| Activity |
Print, in exact form, the lines below from the one containing "with an open access interface." through the one containing "The Raspberry Pi", and omit all others.
/---
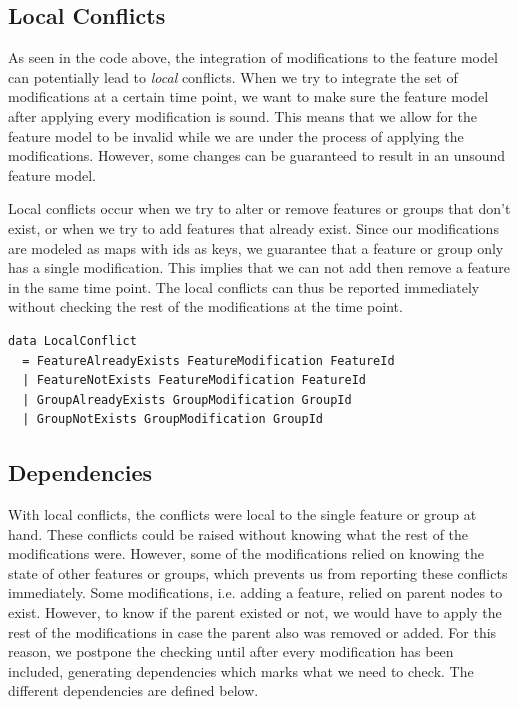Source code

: \documentclass[a4paper,english]{ifimaster}
\begin{document}
\subsection{Local Conflicts}%
\label{sub:local_conflicts}

As seen in the code above, the integration of modifications to the feature model can potentially lead to \textit{local} conflicts. When we try to integrate the set of modifications at a certain time point, we want to make sure the feature model after applying every modification is sound. This means that we allow for the feature model to be invalid while we are under the process of applying the modifications. However, some changes can be guaranteed to result in an unsound feature model.

Local conflicts occur when we try to alter or remove features or groups that don't exist, or when we try to add features that already exist. Since our modifications are modeled as maps with ids as keys, we guarantee that a feature or group only has a single modification. This implies that we can not add then remove a feature in the same time point. The local conflicts can thus be reported immediately without checking the rest of the modifications at the time point.

\begin{verbatim}
data LocalConflict
  = FeatureAlreadyExists FeatureModification FeatureId
  | FeatureNotExists FeatureModification FeatureId
  | GroupAlreadyExists GroupModification GroupId
  | GroupNotExists GroupModification GroupId
\end{verbatim}

\subsection{Dependencies}%
\label{sub:dependencies}

With local conflicts, the conflicts were local to the single feature or group at hand. These conflicts could be raised without knowing what the rest of the modifications were. However, some of the modifications relied on knowing the state of other features or groups, which prevents us from reporting these conflicts immediately. Some modifications, i.e. adding a feature, relied on parent nodes to exist. However, to know if the parent existed or not, we would have to apply the rest of the modifications in case the parent also was removed or added. For this reason, we postpone the checking until after every modification has been included, generating dependencies which marks what we need to check. The different dependencies are defined below.
\end{document}
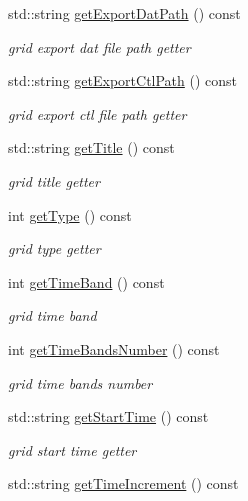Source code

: \begin{DoxyCompactItemize}
std\-::string \hyperlink{classfwi_1_1grid_1_1Grid_a4fdc08766fd405bd37d38a6709c08342}{get\-Export\-Dat\-Path} () const 
\begin{DoxyCompactList}\small\item\em grid export dat file path getter \end{DoxyCompactList}\item 
std\-::string \hyperlink{classfwi_1_1grid_1_1Grid_a2a47f95c96985a5e639285bde471d9a5}{get\-Export\-Ctl\-Path} () const 
\begin{DoxyCompactList}\small\item\em grid export ctl file path getter \end{DoxyCompactList}\item 
std\-::string \hyperlink{classfwi_1_1grid_1_1Grid_a7e9e12dc12588d1834c261b610cac319}{get\-Title} () const 
\begin{DoxyCompactList}\small\item\em grid title getter \end{DoxyCompactList}\item 
int \hyperlink{classfwi_1_1grid_1_1Grid_a2deb54df5fc5e90b3b5b061a516c2a92}{get\-Type} () const 
\begin{DoxyCompactList}\small\item\em grid type getter \end{DoxyCompactList}\item 
int \hyperlink{classfwi_1_1grid_1_1Grid_ae9043ae6499a47872c6161516b721e21}{get\-Time\-Band} () const 
\begin{DoxyCompactList}\small\item\em grid time band \end{DoxyCompactList}\item 
int \hyperlink{classfwi_1_1grid_1_1Grid_ac6f053b3983bf2f651a1a523b8591be4}{get\-Time\-Bands\-Number} () const 
\begin{DoxyCompactList}\small\item\em grid time bands number \end{DoxyCompactList}\item 
std\-::string \hyperlink{classfwi_1_1grid_1_1Grid_a869002c87fc7e935b66c40ea712b90e4}{get\-Start\-Time} () const 
\begin{DoxyCompactList}\small\item\em grid start time getter \end{DoxyCompactList}\item 
std\-::string \hyperlink{classfwi_1_1grid_1_1Grid_aa6a35277617cbae5fe3db3f9ae28558d}{get\-Time\-Increment} () const 

\end{DoxyCompactItemize}
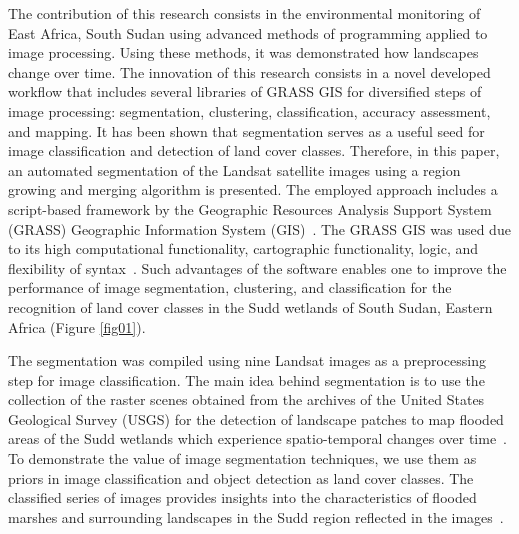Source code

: \documentclass[analytics,article,accept,pdftex,moreauthors]{Definitions/mdpi}
\begin{document}
{The contribution of this research consists in the environmental monitoring of East Africa, South Sudan using advanced methods of programming applied to image processing. Using these methods, it was demonstrated how landscapes change over time. The innovation of this research consists in a novel developed workflow that includes several libraries of GRASS GIS for diversified steps of image processing: segmentation, clustering, classification, accuracy assessment, and mapping. }It has been shown that segmentation serves as a useful seed for image classification and detection of land cover classes. Therefore, in this paper, an automated segmentation of the Landsat satellite images using a region growing and merging algorithm is presented. The employed approach includes a script-based framework by the Geographic Resources Analysis Support System (GRASS) Geographic Information System (GIS)~\cite{Neteleretal2008}. The GRASS GIS was used due to its high computational functionality, cartographic functionality, logic, and flexibility of syntax~\cite{NetelerMitasova2008}. Such advantages of the software enables one to improve the performance of image segmentation, clustering, and classification for the recognition of land cover classes in the Sudd wetlands of South Sudan, Eastern Africa (Figure \ref{fig01}). 

The segmentation was compiled using nine Landsat images as a preprocessing step for image classification. The main idea behind segmentation is to use the collection of the raster scenes obtained from the archives of the United States Geological Survey (USGS) for the detection of landscape patches to map flooded areas of the Sudd wetlands which experience spatio-temporal changes over time~\cite{Petersen,SOSNOWSKI201651,Mulatu}. To demonstrate the value of image segmentation techniques, we use them as priors in image classification and object detection as land cover classes. The classified series of images provides insights into the characteristics of flooded marshes and surrounding landscapes in the Sudd region reflected in the images~\cite{CHEN201417}.  %
\end{document}

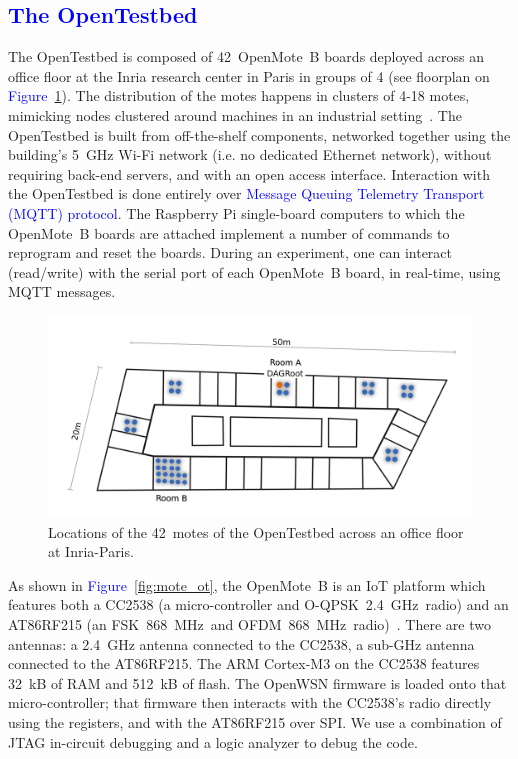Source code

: \documentclass[sensors,article,submit,moreauthors,pdftex]{Definitions/mdpi}
\newcommand{\fsk}           {FSK~868~MHz}
\newcommand{\oqpsk}         {O-QPSK~2.4~GHz}
\newcommand{\ofdm}          {OFDM~868~MHz}
\newcommand{\figwidth}      {0.78}
\newcommand{\update}[1]     {\textcolor{blue}{#1}}
\begin{document}
\subsection{\update{The OpenTestbed}}
\label{sec:opentestbed}


The OpenTestbed is composed of 42~OpenMote~B boards deployed across an office floor at the Inria research center in Paris in groups of 4 (see floorplan on \update{Figure}~\ref{fig:building_motes}).
The distribution of the motes happens in clusters of 4-18 motes, mimicking nodes clustered around machines in an industrial setting~\cite{civerchia17industrial}.
The OpenTestbed is built from off-the-shelf components,
    networked together using the building's 5~GHz Wi-Fi network (i.e. no dedicated Ethernet network),
    without requiring back-end servers, and
    with an open access interface.
Interaction with the OpenTestbed is done entirely over \update{Message Queuing Telemetry Transport (MQTT) protocol}.
The Raspberry Pi single-board computers to which the OpenMote~B boards are attached implement a number of commands to reprogram and reset the boards.
During an experiment, one can interact (read/write) with the serial port of each OpenMote~B board, in real-time, using MQTT messages.

\begin{figure}[ht]
	\centering
	\includegraphics[width=\figwidth\columnwidth]{building_motes}
	\caption{Locations of the 42~motes of the OpenTestbed across an office floor at Inria-Paris.}
    \label{fig:building_motes}
\end{figure}


As shown in \update{Figure}~\ref{fig:mote_ot}, the OpenMote~B is an IoT platform which features both
    a CC2538 (a micro-controller and \oqpsk\ radio) and
    an AT86RF215 (an \fsk\ and \ofdm\  radio)~\cite{tuset16openmote}.
There are two antennas:
    a 2.4~GHz antenna connected to the CC2538,
    a sub-GHz antenna connected to the AT86RF215.
The ARM Cortex-M3 on the CC2538 features 32~kB of RAM and 512~kB of flash.
The OpenWSN firmware is loaded onto that micro-controller;
    that firmware then interacts with the CC2538's radio directly using the registers,
    and with the AT86RF215 over SPI.
We use a combination of JTAG in-circuit debugging and a logic analyzer to debug the code.
\end{document}
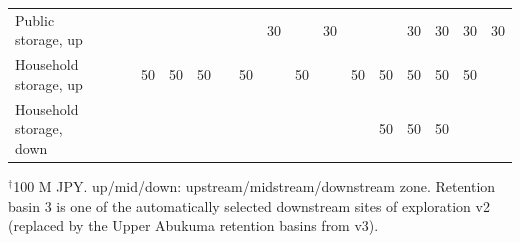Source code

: \begin{table}[tbp]
\begin{tabular}{@{}lcccccccccccccccc@{}}
Public storage, up &  &  &  &  &  &  &  & 30 &  & 30 &  &  & 30 & 30 & 30 & 30 \\
Household storage, up &  &  & 50 & 50 & 50 &  & 50 &  & 50 &  & 50 & 50 & 50 & 50 & 50 &  \\
Household storage, down &  &  &  &  &  &  &  &  &  &  &  & 50 & 50 & 50 &  &  \\
\bottomrule
\end{tabular}
\par\footnotesize\raggedright $^{\dagger}$100 M JPY. up/mid/down: upstream/midstream/downstream zone. Retention basin 3 is one of the automatically selected downstream sites of exploration v2 (replaced by the Upper Abukuma retention basins from v3).
\end{table}
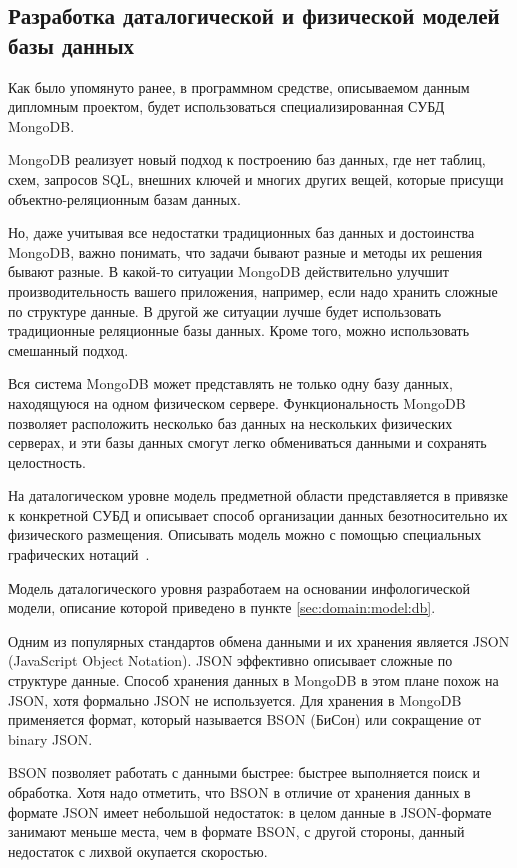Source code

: \subsection{Разработка даталогической и физической моделей базы данных}
\label{sec:design:db}

Как было упомянуто ранее, в программном средстве, описываемом данным дипломным проектом, будет использоваться специализированная СУБД MongoDB.

MongoDB реализует новый подход к построению баз данных, где нет таблиц, схем, запросов SQL, внешних ключей и многих других вещей, которые присущи объектно-реляционным базам данных.

Но, даже учитывая все недостатки традиционных баз данных и достоинства MongoDB, важно понимать, что задачи бывают разные и методы их решения бывают разные. В какой-то ситуации MongoDB действительно улучшит производительность вашего приложения, например, если надо хранить сложные по структуре данные. В другой же ситуации лучше будет использовать традиционные реляционные базы данных. Кроме того, можно использовать смешанный подход.

Вся система MongoDB может представлять не только одну базу данных, находящуюся на одном физическом сервере. Функциональность \linebreak MongoDB позволяет расположить несколько баз данных на нескольких физических серверах, и эти базы данных смогут легко обмениваться данными и сохранять целостность.

На даталогическом уровне модель предметной области представляется в привязке к конкретной СУБД и описывает способ организации данных безотносительно их физического размещения. Описывать модель можно с помощью специальных графических нотаций~\cite{kulikov_db_workbook}. 

Модель даталогического уровня разработаем на основании инфологической модели, описание которой приведено в пункте \ref{sec:domain:model:db}. 

Одним из популярных стандартов обмена данными и их хранения является JSON (JavaScript Object Notation). JSON эффективно описывает сложные по структуре данные. Способ хранения данных в MongoDB в этом плане похож на JSON, хотя формально JSON не используется. Для хранения в MongoDB применяется формат, который называется BSON (БиСон) или сокращение от binary JSON.

BSON позволяет работать с данными быстрее: быстрее выполняется поиск и обработка. Хотя надо отметить, что BSON в отличие от хранения данных в формате JSON имеет небольшой недостаток: в целом данные в JSON-формате занимают меньше места, чем в формате BSON, с другой стороны, данный недостаток с лихвой окупается скоростью.

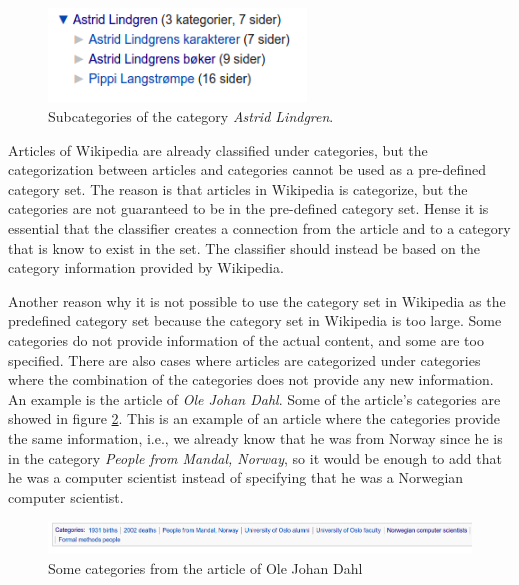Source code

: \begin{figure}[H]
\centering
\includegraphics[height=2.5cm]{Dumps/imgs/Kategorier-Astrid-Lindgren.png}
\caption{Subcategories of the category \textit{Astrid Lindgren}. }
\label{fig: subcat_lindgren}
\end{figure}

Articles of Wikipedia are already classified under categories, but the categorization between articles and categories cannot be used as a pre-defined category set. The reason is that articles in Wikipedia is categorize, but the categories are not guaranteed to be in the pre-defined category set. Hense it is essential that the classifier creates a connection from the article and to a category that is know to exist in the set. The classifier should instead be based on the category information provided by Wikipedia. 

Another reason why it is not possible to use the category set in Wikipedia as the predefined category set because the category set in Wikipedia is too large. Some categories do not  provide information of the actual content, and some are too specified. There are also cases where articles are categorized under categories where the combination of the categories does not provide any new information. An example is the article of \textit{Ole Johan Dahl}. Some of the article's categories are showed in figure \ref{fig: olejohandahl_categories}. This is an example of an article where the categories provide the same information, i.e., we already know that he was from Norway since he is in the category \textit{People from Mandal, Norway}, so it would be enough to add that he was a computer scientist instead of specifying that he was a Norwegian computer scientist. 

\begin{figure}[H]
\centering
\includegraphics[width=\textwidth]{Dumps/imgs/olejohandahl-categories.png}
\caption{Some categories from the article of Ole Johan Dahl}
\label{fig: olejohandahl_categories}
\end{figure}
\---
| Solution to the exercise |
    with an open access interface.
Interaction with the OpenTestbed is done entirely over \update{Message Queuing Telemetry Transport (MQTT) protocol}.
The Raspberry Pi single-board computers to which the OpenMote~B boards are attached implement a number of commands to reprogram and reset the boards.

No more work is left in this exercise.